2, by designing the exponent number of selection element, the resonance frequency of radio energy transmission system can be substantially reduced Rate, thus reduce the requirement to power electronic devices, it is very beneficial for the design of real system.

3, by designing suitable fractional order exponent number, through-put power can be made bigger.

Accompanying drawing explanation

Fig. 1 is the schematic diagram that the fractional order series-multiple connection resonant radio of the present invention can transmit system.

Fig. 2 is α=1.2, output during β=0.9 and the relation curve of frequency f.

Fig. 3 is α=0.8, efficiency of transmission during β=0.9 and the relation curve of frequency f.

Fig. 4 is α=1.2, output during β=1.5 and the relation curve of frequency f.

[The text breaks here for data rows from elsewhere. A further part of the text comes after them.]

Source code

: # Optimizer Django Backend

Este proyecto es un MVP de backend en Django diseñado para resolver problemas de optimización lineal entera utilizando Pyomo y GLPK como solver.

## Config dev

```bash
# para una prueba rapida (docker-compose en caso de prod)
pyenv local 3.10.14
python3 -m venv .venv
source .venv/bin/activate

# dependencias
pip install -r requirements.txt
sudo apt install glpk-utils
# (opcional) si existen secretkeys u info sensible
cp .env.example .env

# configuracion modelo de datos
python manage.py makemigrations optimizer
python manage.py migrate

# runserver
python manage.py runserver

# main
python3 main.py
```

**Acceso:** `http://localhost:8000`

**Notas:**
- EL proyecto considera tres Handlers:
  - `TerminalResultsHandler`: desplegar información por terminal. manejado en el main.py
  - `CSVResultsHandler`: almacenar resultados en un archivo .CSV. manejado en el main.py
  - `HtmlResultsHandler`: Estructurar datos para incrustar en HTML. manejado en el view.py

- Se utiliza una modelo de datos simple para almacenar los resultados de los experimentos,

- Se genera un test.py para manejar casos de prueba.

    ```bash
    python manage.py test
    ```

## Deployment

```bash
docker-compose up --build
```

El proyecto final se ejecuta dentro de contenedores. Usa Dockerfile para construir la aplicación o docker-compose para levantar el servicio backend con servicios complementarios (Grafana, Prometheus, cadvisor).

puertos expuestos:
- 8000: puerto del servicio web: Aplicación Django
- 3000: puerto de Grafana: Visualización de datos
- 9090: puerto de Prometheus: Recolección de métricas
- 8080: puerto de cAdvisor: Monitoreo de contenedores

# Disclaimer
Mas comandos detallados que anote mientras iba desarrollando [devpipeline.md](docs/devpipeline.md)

Fig. 5 is α=0.8, output during β=1.2 and the relation curve of frequency f.

Specific embodiments

It is embodied as being further described to invention below in conjunction with accompanying drawing, but the enforcement of the present invention and protection It is not limited to this.

Embodiment

As it is shown in figure 1, the signal of system can be transmitted for the fractional order series-multiple connection resonant radio of the present invention Figure, below in conjunction with the operation principle of this figure explanation present invention.In Fig. 1, high frequency power source VS, former limit divides Number rank electric capacity, former limit fractional order inductanceWith former limit resistance RPConnect and compose series resonance;Secondary mark Rank electric capacity, secondary fractional order inductance, secondary resistance RSWith load RLConnect and compose parallel resonance;Send out Penetrate part and receiving portion realizes wireless power transmission by mutual inductance M.For the convenience analyzed, make former limit Fractional order electric capacityWith secondary fractional order electric capacityParameter is consistent, and omits upper and lower mark, is designated as C;Order Former limit fractional order inductanceWith secondary fractional order inductanceParameter is consistent, and omits upper and lower mark, is designated as L; Make former limit resistance RPWith secondary resistance RSFor R.Then can obtain the Fractional Differential Equation of system:

v s = v C 1 + L d β i 1 dt β + M d β i 2 dt β + i 1 R

0 = i 2 + C d α v C 2 dt α + v C 2 R L

i 1 = C d α v cl dt α

v C 2 = L d β i 2 dt β + M d β i 1 dt β + i 2 R

In formula, vSFor the transient expression form of high frequency power source, i1For former limit fractional order inductive current,

For secondary fractional order inductive current, vC1For former limit fractional order capacitance voltage, vC2For secondary fractional order electricity

Voltage.The differential equation of said system can be obtained by Laplace transform:

VS(s)=VC1(s)+sβLI1(s)+sβMI2(s)+I1(s)R

0 = I 2 ( s ) + s α CV C 2 ( s ) + V C 2 ( s ) R L

I1(s)=sαCVC1(s)

VC2(s)=sβLI2(s)+sβMI1(s)+I2(s)R

Symbol in above equation group is Laplace transform form, has one by one with the differential equation of system Corresponding relation, i.e. I1For former limit loop current, I2For secondary loop electric current, VC1For former limit fractional order electric capacity Voltage, VC2For secondary fractional order capacitance voltage.Solve:

VC2(s)=sβMVS(s)/

In a frequency domain, there is s=j ω.Then can be in the hope of output PoFor:

P o = V C 2 2 / R L

From the expression formula of output, the size of output is main and mutual inductance M, operating angle frequency Exponent number α with β is relevant for ω, fractional order.Analyze further below, the operating angle frequency shadow to output Ringing, other parameters keep constant.A kind of fractional order series-multiple connection resonant radio can transmit the concrete ginseng of system Number is: VS=10V, L=100 μ H, C=0.2533nF, RL=50 Ω, coefficient of coup k=0.1(and mutual inductance M=k × L), α=1.2, β=0.9, R=0.5 Ω.Then output and relation curve such as Fig. 2 of frequency f Shown in.Integer level system is the resonance frequency of (i.e. α=1, β=1, other parameter constants) under same parameter Rate is 1MHz, and as shown in Figure 2, the resonant frequency of system is less than 1MHz.As can be seen here, permissible The resonance frequency of fractional order circuit parallel resonance radio energy transmission system is reduced by choosing fractional order exponent number Rate, thus the design of beneficially radio energy transmission system.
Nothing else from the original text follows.